Task item:
Report all lines from the entries below in which "longer" appears.

Exercise data:
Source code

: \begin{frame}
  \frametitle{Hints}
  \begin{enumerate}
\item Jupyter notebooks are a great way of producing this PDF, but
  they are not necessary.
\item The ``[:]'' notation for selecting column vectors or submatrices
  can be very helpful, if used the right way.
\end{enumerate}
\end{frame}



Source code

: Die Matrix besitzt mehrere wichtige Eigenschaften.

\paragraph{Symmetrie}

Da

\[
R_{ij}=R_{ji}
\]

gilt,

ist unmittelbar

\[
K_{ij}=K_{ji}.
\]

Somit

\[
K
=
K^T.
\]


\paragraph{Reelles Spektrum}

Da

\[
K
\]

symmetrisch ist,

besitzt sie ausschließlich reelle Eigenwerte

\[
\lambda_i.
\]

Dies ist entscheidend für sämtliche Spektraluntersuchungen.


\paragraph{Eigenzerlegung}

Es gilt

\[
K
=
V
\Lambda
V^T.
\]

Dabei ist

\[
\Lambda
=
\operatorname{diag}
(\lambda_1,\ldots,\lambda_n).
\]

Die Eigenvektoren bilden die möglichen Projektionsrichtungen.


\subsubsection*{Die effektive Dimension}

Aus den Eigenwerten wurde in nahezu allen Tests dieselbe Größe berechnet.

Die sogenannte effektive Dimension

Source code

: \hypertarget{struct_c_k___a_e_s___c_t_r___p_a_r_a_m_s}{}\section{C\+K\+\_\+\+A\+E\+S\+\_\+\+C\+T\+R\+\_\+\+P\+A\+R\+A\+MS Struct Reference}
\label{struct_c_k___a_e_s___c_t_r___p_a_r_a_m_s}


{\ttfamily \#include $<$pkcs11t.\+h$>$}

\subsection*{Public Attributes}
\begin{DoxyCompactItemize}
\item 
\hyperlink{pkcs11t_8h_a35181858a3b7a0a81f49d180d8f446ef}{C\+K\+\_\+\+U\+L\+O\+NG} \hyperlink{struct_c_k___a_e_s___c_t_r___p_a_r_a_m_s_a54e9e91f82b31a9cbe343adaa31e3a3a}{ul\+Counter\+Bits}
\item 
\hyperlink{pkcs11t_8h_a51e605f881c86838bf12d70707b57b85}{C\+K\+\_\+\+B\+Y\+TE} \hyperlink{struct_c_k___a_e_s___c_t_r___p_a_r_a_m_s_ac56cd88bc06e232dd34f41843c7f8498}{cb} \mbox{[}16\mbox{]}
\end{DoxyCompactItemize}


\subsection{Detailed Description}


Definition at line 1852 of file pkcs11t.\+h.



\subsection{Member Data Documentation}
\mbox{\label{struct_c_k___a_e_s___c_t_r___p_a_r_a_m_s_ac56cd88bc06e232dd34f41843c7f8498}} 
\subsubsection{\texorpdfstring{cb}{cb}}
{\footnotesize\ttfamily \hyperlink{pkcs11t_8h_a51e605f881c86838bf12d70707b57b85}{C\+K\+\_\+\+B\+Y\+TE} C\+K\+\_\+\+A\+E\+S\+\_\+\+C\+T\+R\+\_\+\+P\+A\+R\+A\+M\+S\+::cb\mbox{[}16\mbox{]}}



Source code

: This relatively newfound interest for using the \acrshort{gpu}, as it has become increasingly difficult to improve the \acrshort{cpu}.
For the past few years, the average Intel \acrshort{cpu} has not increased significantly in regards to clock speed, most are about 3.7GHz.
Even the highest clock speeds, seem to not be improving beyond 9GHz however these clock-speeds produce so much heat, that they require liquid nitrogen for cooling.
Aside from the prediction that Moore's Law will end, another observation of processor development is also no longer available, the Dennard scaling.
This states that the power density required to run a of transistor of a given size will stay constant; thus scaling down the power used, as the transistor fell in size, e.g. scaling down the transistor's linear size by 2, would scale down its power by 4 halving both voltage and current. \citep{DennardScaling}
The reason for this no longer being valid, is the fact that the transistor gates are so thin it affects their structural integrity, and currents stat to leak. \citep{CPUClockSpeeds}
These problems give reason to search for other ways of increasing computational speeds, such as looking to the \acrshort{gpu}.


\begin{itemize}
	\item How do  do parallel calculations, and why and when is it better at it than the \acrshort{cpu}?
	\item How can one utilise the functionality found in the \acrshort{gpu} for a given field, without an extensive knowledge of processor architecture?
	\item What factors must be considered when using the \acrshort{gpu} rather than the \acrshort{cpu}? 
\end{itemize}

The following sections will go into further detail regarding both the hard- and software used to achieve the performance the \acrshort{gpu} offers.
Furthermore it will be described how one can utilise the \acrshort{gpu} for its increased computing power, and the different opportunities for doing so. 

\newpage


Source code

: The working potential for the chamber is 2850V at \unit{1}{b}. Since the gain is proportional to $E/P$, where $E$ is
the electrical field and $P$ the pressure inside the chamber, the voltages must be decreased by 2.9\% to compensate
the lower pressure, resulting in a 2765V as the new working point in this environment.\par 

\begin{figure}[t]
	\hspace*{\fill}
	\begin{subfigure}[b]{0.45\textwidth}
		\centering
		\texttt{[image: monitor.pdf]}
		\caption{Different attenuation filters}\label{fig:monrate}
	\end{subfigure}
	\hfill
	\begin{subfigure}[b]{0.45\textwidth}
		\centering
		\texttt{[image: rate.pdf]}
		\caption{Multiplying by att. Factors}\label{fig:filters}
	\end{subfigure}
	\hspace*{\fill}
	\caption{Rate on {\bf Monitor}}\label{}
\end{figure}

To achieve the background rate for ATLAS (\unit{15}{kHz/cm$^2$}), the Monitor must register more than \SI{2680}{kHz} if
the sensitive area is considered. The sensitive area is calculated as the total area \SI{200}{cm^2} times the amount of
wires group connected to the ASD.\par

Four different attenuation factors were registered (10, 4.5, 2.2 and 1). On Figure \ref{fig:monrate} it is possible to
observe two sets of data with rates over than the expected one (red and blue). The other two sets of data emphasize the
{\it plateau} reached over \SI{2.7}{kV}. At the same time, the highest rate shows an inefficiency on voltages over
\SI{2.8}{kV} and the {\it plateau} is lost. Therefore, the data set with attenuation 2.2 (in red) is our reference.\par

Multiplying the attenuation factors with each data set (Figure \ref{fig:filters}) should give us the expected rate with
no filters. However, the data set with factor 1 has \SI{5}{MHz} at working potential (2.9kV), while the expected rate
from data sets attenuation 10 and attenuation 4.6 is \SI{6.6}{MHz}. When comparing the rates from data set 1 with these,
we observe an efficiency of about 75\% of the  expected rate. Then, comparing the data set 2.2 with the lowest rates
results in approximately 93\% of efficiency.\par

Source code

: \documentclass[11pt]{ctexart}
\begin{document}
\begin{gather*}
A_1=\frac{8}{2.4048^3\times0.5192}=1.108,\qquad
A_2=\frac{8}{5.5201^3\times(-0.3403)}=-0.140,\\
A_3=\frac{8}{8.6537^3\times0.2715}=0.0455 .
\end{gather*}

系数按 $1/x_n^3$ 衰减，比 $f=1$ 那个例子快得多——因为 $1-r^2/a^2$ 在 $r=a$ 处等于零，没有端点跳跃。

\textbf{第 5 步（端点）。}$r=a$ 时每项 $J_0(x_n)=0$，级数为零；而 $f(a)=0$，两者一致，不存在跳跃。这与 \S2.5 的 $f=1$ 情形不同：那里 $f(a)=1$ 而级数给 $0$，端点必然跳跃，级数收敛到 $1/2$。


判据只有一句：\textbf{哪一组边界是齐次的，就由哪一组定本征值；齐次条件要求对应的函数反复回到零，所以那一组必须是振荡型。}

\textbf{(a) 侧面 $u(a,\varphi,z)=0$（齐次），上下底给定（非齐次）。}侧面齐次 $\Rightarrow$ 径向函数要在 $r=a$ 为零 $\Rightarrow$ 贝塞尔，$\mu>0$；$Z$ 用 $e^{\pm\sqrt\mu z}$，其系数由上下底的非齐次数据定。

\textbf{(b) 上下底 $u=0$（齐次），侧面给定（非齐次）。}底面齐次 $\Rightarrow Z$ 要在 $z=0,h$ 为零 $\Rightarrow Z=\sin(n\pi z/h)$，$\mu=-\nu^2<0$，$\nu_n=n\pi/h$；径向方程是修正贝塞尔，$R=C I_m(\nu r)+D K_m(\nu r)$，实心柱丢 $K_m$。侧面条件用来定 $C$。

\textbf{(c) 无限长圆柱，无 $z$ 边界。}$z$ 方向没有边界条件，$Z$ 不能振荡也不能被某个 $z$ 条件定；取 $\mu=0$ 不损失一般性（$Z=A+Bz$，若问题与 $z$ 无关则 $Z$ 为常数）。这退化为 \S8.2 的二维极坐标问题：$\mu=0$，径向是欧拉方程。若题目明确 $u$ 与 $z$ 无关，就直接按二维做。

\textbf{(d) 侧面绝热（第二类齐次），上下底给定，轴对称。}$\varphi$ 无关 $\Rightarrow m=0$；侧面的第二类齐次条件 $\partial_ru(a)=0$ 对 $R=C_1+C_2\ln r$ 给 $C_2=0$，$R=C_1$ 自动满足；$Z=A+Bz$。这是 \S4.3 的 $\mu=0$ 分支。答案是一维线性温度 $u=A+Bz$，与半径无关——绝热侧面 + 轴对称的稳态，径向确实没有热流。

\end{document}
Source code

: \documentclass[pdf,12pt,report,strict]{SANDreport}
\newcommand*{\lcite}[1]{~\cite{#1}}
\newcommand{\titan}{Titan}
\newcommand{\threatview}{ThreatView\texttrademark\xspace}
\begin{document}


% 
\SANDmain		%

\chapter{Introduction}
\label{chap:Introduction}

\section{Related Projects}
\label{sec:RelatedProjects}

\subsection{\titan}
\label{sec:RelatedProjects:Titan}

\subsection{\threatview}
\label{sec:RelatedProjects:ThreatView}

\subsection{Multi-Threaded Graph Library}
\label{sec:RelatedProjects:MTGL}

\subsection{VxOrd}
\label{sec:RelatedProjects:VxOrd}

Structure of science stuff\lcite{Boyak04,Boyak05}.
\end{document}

Exercise result:
Aside from the prediction that Moore's Law will end, another observation of processor development is also no longer available, the Dennard scaling.
The reason for this no longer being valid, is the fact that the transistor gates are so thin it affects their structural integrity, and currents stat to leak. \citep{CPUClockSpeeds}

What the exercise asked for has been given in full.